Israel, with U.S. backing, ignored the U.N. It would, over the course of these past 50 years, gradually annex pieces of Jerusalem and weaken the Palestinian hold on the city. Land grabs in East Jerusalem came alongside the encroachment of Jewish settlers into and the expansion of the Jewish quarter in the old city.
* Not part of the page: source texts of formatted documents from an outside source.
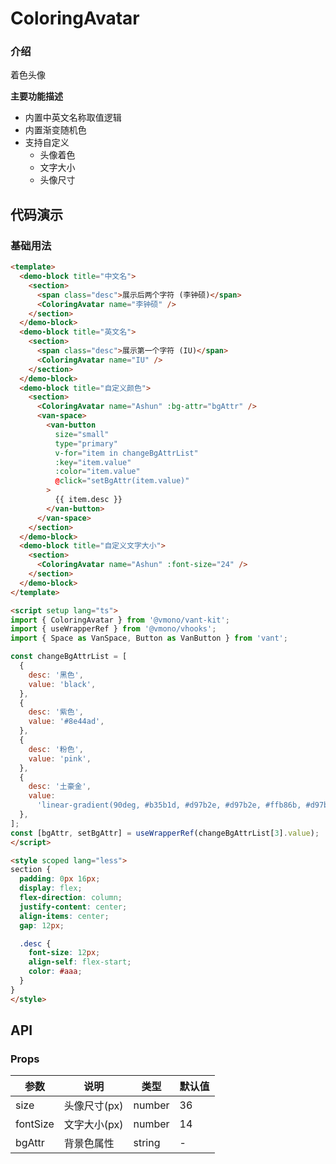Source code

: # ColoringAvatar

### 介绍

着色头像

**主要功能描述**

- 内置中英文名称取值逻辑
- 内置渐变随机色
- 支持自定义
  - 头像着色
  - 文字大小
  - 头像尺寸

## 代码演示

### 基础用法

```html
<template>
  <demo-block title="中文名">
    <section>
      <span class="desc">展示后两个字符 (李钟硕)</span>
      <ColoringAvatar name="李钟硕" />
    </section>
  </demo-block>
  <demo-block title="英文名">
    <section>
      <span class="desc">展示第一个字符 (IU)</span>
      <ColoringAvatar name="IU" />
    </section>
  </demo-block>
  <demo-block title="自定义颜色">
    <section>
      <ColoringAvatar name="Ashun" :bg-attr="bgAttr" />
      <van-space>
        <van-button
          size="small"
          type="primary"
          v-for="item in changeBgAttrList"
          :key="item.value"
          :color="item.value"
          @click="setBgAttr(item.value)"
        >
          {{ item.desc }}
        </van-button>
      </van-space>
    </section>
  </demo-block>
  <demo-block title="自定义文字大小">
    <section>
      <ColoringAvatar name="Ashun" :font-size="24" />
    </section>
  </demo-block>
</template>

<script setup lang="ts">
import { ColoringAvatar } from '@vmono/vant-kit';
import { useWrapperRef } from '@vmono/vhooks';
import { Space as VanSpace, Button as VanButton } from 'vant';

const changeBgAttrList = [
  {
    desc: '黑色',
    value: 'black',
  },
  {
    desc: '紫色',
    value: '#8e44ad',
  },
  {
    desc: '粉色',
    value: 'pink',
  },
  {
    desc: '土豪金',
    value:
      'linear-gradient(90deg, #b35b1d, #d97b2e, #d97b2e, #ffb86b, #d97b2e, #d97b2e, #b35b1d)',
  },
];
const [bgAttr, setBgAttr] = useWrapperRef(changeBgAttrList[3].value);
</script>

<style scoped lang="less">
section {
  padding: 0px 16px;
  display: flex;
  flex-direction: column;
  justify-content: center;
  align-items: center;
  gap: 12px;

  .desc {
    font-size: 12px;
    align-self: flex-start;
    color: #aaa;
  }
}
</style>
```

## API

### Props

| 参数     | 说明         | 类型   | 默认值 |
| -------- | ------------ | ------ | ------ |
| size     | 头像尺寸(px) | number | 36     |
| fontSize | 文字大小(px) | number | 14     |
| bgAttr   | 背景色属性   | string | -      |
The attrition of Palestinian space in the city included the operation to destroy the Mamilla Cemetery, a site of immense importance for Palestinian history (“Grave Silence”, Frontline, February 21, 2014).
‘No, Mr Trump’
A week after Trump’s declaration, Prince Turki al-Faisal, the former head of Saudi intelligence and former Saudi Ambassador to the U.S., wrote a stinging open letter to him. “No, Mr Trump,” he wrote, “Jerusalem is not Israel’s capital.” His letter is a rebuke to Trump. “If you want to rectify your misbegotten and cavalier act,” he wrote, “you can issue a statement recognising the Palestinian state and its capital in East Jerusalem. Otherwise, forget whatever sweet words you blandish at us. Native inhabitants of what is called America have coined the phrase, ‘White man speaks with forked tongue’. We have known that phrase since 1917.” That this comes from the heart of the Saudi establishment says a great deal about the tensions in the region. Many suggest that Saudi Arabia is preparing a public diplomatic opening to Israel, although Trump’s action might have ended that possibility.
From Beirut, Lebanon, Syed Hassan Nasrallah, the leader of Hizbollah, called Trump’s statement the Second Balfour Declaration. The first Balfour Declaration was made by the then imperial power, Britain. It promised to seize Palestinian land and give it to European Jewish settlers; this would be an antidote to European anti-Semitism. Trump’s declaration, by the current imperial power, gives Israelis carte blanche to seize more Palestinian land. In both cases, Nasrallah said, no one spoke to the Palestinians. It is for this reason that Nasrallah called for an intifada—an uprising, the Third Intifada.
Trump’s inflammatory decision came just before he signed an extension that allowed the U.S. embassy to remain in Tel Aviv. The U.S. embassy will not move to Jerusalem for at least six months, when Trump will again have to revisit the twice-annual ritual in the U.S. for the President to sign this extension. It is unlikely that the U.S. will actually move its embassy. This seems more dangerous theatre than anything else. It is another of Trump’s mischievous political acts; he pleases his base, including conservative Christian evangelicals, and he creates news.
Meanwhile, in Palestine, children like Al-Junaidi suffer. It has been their lot for decades.